Loyalty Programs Under Siege: Hackers Target Airline Miles as Travelers Lose Control of Their Rewards
Travelers holding onto airline and hotel loyalty points face a growing threat that most have not fully considered: their rewards accounts are increasingly becoming targets for hackers. Recent incidents and security research show that loyalty points, once treated as secondary by fraud teams, now carry real monetary value that criminals are actively exploiting.
Stolen Miles, Real Consequences
Linda Roth, an experienced traveler who has visited all seven continents, discovered that nearly 200,000 American Airlines AAdvantage miles had been drained from her account over a single weekend. The stolen miles were quickly converted to gift cards by the hacker.
“I was just crushed. It’s a violation. It’s a theft. And I did shed a few tears. I did cry,” Roth told reporters.
The problem extended beyond the initial theft. Roth struggled to reach American’s fraud department, which does not operate on weekends. When she finally got through on Monday, the response was stark: “There was nothing we can do. And our policy is that we cannot reinstate your miles.”
After more than an hour on hold and a formal police report, Roth’s miles were eventually restored. She plans to use them for a trip to Australia, a destination American serves directly.
Clint Henderson, a representative from The Points Guy, experienced a similar breach. Hackers drained his American Airlines account and used his miles to book rental cars in New York City. American Airlines valued the stolen 449,500 miles at approximately $13,260.
“These things do have value,” Henderson noted, underscoring that loyalty points represent real financial assets.
How Hackers Target Loyalty Accounts
Security researchers indicate that criminals routinely scan dark web marketplaces for breached usernames and passwords. They then test those credentials against loyalty accounts, which often lack the multi-layered defenses found on primary financial accounts.
One tactical advantage hackers exploit is timing. “They’ll steal your stuff on the weekend when there’s no way to report it,” Roth explained. This leaves a gap of roughly 48 hours where points can be converted and spent before the account holder can alert the airline.
American Airlines told news outlets that its fraud department operates Monday through Friday, though customer service agents are available around the clock to lock accounts if fraud is reported.
Industry Response and Traveler Protection
American Airlines stated that when it identifies unauthorized activity, it acts quickly to secure the account and work directly with customers to resolve issues. The airline recommends using strong, unique passwords and enabling multifactor authentication on email accounts linked to loyalty programs.
Critics argue that fraud departments at major airlines remain too limited in their operating hours. “I don’t think in this day and age you can have your fraud department only open business hours Monday through Friday. I think that doesn’t work anymore,” Henderson said.

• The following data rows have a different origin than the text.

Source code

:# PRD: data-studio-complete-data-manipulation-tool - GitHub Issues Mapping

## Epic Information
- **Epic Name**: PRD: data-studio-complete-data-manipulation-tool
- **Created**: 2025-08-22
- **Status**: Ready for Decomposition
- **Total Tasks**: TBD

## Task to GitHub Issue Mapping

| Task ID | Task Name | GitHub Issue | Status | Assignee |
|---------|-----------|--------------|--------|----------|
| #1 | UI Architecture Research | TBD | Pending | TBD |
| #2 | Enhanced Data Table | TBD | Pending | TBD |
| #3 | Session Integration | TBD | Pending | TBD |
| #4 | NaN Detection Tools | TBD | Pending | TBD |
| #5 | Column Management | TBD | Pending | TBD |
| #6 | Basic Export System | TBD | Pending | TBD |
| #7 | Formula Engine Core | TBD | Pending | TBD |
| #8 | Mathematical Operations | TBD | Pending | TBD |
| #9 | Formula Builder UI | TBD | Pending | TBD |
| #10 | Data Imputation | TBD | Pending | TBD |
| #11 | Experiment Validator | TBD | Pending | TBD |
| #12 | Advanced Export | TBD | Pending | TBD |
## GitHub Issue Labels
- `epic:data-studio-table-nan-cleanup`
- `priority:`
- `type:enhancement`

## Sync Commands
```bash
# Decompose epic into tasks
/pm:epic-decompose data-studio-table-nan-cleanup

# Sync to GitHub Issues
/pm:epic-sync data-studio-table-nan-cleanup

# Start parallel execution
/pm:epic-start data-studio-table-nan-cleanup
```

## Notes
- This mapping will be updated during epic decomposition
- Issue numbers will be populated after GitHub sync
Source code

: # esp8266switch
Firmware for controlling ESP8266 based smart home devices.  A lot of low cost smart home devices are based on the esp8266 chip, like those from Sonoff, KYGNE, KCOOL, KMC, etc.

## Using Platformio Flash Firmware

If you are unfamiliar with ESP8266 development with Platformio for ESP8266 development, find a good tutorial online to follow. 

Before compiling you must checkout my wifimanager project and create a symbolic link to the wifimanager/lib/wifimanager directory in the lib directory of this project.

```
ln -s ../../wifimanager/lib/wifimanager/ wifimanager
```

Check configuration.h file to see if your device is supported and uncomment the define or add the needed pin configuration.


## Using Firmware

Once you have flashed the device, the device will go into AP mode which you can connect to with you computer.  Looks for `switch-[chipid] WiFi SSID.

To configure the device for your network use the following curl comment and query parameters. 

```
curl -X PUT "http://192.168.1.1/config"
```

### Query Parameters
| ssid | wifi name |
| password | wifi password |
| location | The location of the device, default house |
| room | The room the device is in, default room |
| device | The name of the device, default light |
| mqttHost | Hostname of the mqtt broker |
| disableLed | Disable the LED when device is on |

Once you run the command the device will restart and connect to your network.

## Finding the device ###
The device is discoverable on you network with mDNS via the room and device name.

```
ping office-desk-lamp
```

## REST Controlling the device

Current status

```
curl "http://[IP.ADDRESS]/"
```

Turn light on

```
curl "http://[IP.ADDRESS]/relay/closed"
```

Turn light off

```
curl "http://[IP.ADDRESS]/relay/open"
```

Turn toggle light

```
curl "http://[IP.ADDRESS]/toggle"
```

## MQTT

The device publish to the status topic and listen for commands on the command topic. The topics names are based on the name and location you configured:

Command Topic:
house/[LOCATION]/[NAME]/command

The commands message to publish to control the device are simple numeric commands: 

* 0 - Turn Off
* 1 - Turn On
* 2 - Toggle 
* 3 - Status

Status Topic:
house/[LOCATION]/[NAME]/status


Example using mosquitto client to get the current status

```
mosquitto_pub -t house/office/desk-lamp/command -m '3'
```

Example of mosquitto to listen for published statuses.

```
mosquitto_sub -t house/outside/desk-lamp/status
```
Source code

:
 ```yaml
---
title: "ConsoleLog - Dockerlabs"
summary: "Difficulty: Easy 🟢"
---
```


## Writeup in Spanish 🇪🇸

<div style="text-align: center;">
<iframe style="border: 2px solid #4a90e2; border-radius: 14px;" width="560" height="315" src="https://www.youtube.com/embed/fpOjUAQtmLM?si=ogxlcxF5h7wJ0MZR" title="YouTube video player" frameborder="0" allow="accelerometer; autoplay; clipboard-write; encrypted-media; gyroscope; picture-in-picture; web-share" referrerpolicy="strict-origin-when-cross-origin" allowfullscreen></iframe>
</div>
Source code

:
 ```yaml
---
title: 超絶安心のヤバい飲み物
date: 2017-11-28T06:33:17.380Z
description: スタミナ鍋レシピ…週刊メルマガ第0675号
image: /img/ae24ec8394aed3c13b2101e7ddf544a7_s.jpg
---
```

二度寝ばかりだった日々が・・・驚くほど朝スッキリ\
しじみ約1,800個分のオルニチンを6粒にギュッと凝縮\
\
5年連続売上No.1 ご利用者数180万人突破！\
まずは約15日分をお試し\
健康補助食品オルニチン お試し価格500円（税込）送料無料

Both Roth and Henderson admitted they had been using older passwords created before multifactor authentication became widely available, a common oversight that leaves accounts more vulnerable.
What Travel Merchants and Operators Should Know
For businesses in the travel industry, loyalty program security is becoming a reputational and operational issue. Travelers who feel their rewards are not adequately protected may shift their loyalty to competitors offering stronger security measures or clearer recovery policies.
The Barclays 2026 Travel Rewards and Loyalty Report found that 71% of U.S. travelers are focused on affordability, and 55% seek predictability in their travel spending. Trust in a loyalty program directly affects whether customers engage with it at all.
Operators running loyalty schemes should review their fraud response capabilities, including weekend coverage and recovery timelines. Those serving high-value point balances may want to consider automated monitoring for unusual redemption patterns.
Travelers themselves can take immediate steps: audit loyalty account passwords, enable multi-factor authentication where available, and avoid using the same credentials across multiple services. As points balances grow and cybercriminals become more sophisticated, the risk will only increase.
The bottom line for travel merchants is clear: loyalty program fraud is not a niche issue. It is a rising threat that affects customer trust, operational costs, and brand reputation. Getting ahead of it now is simply good business.